Word for word, restate the lines from the start of the data below through the line containing "Seretta Kem received by Maureen Cardoso".

(Beginning of Given entries)

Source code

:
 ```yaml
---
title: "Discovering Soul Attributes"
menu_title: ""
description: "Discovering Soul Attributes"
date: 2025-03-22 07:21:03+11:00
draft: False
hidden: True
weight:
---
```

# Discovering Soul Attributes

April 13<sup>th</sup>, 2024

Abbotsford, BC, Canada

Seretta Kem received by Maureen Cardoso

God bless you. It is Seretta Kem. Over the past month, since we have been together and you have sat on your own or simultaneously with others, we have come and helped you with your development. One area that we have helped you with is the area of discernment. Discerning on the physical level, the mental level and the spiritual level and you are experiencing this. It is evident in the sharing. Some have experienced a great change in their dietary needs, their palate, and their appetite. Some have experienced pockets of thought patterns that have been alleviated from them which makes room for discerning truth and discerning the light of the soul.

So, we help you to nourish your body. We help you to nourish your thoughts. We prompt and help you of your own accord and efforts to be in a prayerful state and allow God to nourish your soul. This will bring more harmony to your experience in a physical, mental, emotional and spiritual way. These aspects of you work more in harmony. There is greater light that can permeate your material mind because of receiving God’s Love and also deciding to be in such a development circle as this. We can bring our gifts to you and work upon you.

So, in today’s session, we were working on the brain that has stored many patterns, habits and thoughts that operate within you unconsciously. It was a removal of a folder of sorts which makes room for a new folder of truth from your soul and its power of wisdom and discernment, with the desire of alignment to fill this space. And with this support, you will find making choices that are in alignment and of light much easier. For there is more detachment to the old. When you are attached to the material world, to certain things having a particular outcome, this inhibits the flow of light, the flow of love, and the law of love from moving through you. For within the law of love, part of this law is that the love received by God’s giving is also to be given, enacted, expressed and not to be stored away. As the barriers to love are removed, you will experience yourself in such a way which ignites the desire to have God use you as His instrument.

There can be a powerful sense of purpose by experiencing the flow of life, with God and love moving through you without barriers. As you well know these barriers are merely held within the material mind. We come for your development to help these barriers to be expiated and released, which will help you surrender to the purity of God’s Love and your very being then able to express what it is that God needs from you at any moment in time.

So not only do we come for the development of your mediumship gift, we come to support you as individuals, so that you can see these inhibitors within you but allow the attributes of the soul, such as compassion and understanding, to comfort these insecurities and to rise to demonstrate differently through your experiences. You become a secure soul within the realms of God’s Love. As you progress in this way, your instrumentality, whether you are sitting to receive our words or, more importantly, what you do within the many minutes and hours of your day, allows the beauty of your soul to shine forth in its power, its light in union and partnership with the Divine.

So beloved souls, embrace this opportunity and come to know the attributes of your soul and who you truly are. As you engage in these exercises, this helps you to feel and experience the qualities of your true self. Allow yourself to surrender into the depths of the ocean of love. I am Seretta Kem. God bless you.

(End of Given entries)

#### The answer:
Source code

:
 ```yaml
---
title: "Discovering Soul Attributes"
menu_title: ""
description: "Discovering Soul Attributes"
date: 2025-03-22 07:21:03+11:00
draft: False
hidden: True
weight:
---
```

# Discovering Soul Attributes

April 13<sup>th</sup>, 2024

Abbotsford, BC, Canada

Seretta Kem received by Maureen Cardoso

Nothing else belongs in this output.